There were several teachers and preachers who contributed to Shaykh al-Sha'rawi's personality. Scholars who contributed to the shaping of Shaykh al-Sha'rawi's knowledge during his Azharite undergraduate years include Shaykh Ahmad Yusuf Nagati , Shaykh Ahmad `Imara , Shaykh Ibrahim Hamrush who is described by Shaykh al-Sha'rawi as the Arabic Language genious of his time and Shaykh Muhammad Mustafa al-Maraghi . Shaykh al-Sha'rawi mentions other non-Azharites whose knowledge contributed to his own like Imam Hassan al-Banna who had a unique methodogy of lecturing. Shaykh al-Sha'rawi admired the poetry of Ahmad Shawqi who is known in Egypt and the Arab world as the prince of poets.
In the mid thirties Shaykh al-Sha'rawi led a student movement in al-Azhar whose objective was to ensure al-Azhar's independence. The movement was known as al-Maraghi's movement since its members preferred the return of Shaykh Muhammad Mustafa al-Maraghi to the position of al-Azhar's Grand Imam. This objective was at odds with the will of Egypt's rulers. As the young Shaykh was one of the movement's leaders he was detained in prison for a month in the jail of al-Zaqaziq. In the end the movement succeeded and Imam al-Maraghi retained his position.
Shaykh al-Sha'rawi graduated from the Faculty of Arabic Language in 1941 and in 1943 he obtained the specialization degree from the same faculty.

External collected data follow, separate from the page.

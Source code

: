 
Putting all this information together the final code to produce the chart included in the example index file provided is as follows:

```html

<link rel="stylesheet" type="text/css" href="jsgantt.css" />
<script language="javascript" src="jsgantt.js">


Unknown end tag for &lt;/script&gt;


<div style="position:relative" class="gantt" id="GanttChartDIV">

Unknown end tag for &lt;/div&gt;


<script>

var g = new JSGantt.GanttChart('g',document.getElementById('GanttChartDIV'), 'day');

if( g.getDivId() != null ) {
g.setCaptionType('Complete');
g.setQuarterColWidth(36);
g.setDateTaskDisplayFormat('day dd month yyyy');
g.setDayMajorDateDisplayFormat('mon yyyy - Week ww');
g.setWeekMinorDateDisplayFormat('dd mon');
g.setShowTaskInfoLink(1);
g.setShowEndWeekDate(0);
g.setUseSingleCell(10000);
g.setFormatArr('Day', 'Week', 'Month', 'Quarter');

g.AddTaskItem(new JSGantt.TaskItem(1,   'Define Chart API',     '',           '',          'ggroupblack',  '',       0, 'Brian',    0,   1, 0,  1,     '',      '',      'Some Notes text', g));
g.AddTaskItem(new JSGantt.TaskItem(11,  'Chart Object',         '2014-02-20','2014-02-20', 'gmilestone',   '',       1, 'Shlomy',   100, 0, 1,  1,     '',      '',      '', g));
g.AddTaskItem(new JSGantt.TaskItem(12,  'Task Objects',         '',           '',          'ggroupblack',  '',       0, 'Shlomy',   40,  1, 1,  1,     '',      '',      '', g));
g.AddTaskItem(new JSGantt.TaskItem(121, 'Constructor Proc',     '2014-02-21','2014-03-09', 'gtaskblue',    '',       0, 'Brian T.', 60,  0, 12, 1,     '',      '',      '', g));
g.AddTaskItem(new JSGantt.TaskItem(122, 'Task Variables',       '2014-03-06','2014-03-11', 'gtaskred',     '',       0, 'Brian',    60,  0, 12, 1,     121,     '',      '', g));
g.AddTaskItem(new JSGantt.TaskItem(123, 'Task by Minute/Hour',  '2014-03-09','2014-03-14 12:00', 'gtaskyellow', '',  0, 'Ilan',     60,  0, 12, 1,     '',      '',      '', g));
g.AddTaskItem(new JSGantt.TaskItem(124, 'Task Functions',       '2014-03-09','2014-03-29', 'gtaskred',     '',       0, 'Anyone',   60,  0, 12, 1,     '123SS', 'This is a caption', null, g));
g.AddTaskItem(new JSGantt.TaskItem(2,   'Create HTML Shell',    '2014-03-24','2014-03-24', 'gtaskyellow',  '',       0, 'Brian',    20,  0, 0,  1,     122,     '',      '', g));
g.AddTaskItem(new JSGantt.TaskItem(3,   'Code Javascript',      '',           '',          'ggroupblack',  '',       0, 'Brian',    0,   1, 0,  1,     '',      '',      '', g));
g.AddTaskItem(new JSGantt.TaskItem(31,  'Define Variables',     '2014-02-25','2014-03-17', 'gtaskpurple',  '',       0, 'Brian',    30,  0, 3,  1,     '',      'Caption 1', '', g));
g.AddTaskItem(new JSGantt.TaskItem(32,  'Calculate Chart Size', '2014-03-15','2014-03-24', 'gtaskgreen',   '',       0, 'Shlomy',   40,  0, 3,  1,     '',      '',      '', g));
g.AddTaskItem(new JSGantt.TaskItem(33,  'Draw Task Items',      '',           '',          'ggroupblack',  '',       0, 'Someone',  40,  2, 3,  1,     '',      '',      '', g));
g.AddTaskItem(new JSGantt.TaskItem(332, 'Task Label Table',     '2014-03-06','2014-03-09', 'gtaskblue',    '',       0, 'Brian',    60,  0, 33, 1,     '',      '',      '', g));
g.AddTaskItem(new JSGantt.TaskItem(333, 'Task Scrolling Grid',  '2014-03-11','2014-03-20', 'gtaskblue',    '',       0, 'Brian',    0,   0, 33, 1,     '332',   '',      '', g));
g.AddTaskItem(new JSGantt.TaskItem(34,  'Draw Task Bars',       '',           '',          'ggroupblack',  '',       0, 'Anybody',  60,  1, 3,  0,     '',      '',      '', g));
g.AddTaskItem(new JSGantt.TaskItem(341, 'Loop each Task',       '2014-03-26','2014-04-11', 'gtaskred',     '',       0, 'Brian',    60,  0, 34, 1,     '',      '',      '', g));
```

Shaykh al-Sha'rawi started his Azharite teaching work in Tanta's institue of religious studies. He was then transferred to equivalent institutes in al-Zaqaziq and Alexandria
In 1950 he started his long career of teaching outside Egypt. He was sent by al-Azhar to Saudi Arabia to teach in King Abd al-Aziz al-Su'ud university in Mecca. He then returned to Egypt in the early sixties and worked in several Azharite positions.
In the mid-sixties Algeria won its independence after a long war with the French occupation. One of the highest priorities of the newly independent Algeria was to re-Arabize the country which was tarnished during the years of colonization by the French language. In 1966 al-Azhar sent to Algeria a delegation of Arabic language specialists whose president was Shaykh al-Sha'rawi.
In 1970 Shaykh al-Sha'rawi worked for the second time in King Abd al-Aziz university in Saudi Arabia.
In 1975 he returned finally to Egypt. In that year he made an impressive impact on the Egyptian audience when he appeared in the weekly television program Nur `Ala Nur. His lecturing style was so different than traditional Azharites and he always conveyed ideas in a method that is understandable to everyone. Since that time Shaykh al-Sha'rawi's fame skyrocketed.
He retired from the Azharite career in 1976. In the same year he was appointed by president Sadat as a minister of Waqf. He stayed in that position for two years.
In 1980 he started his famous Friday lessons on the Egyptian television. His speaches in Qur'an interpretation (Tafsir) attracted a massive audience that is probably unparalleled by any contemporary Azharite.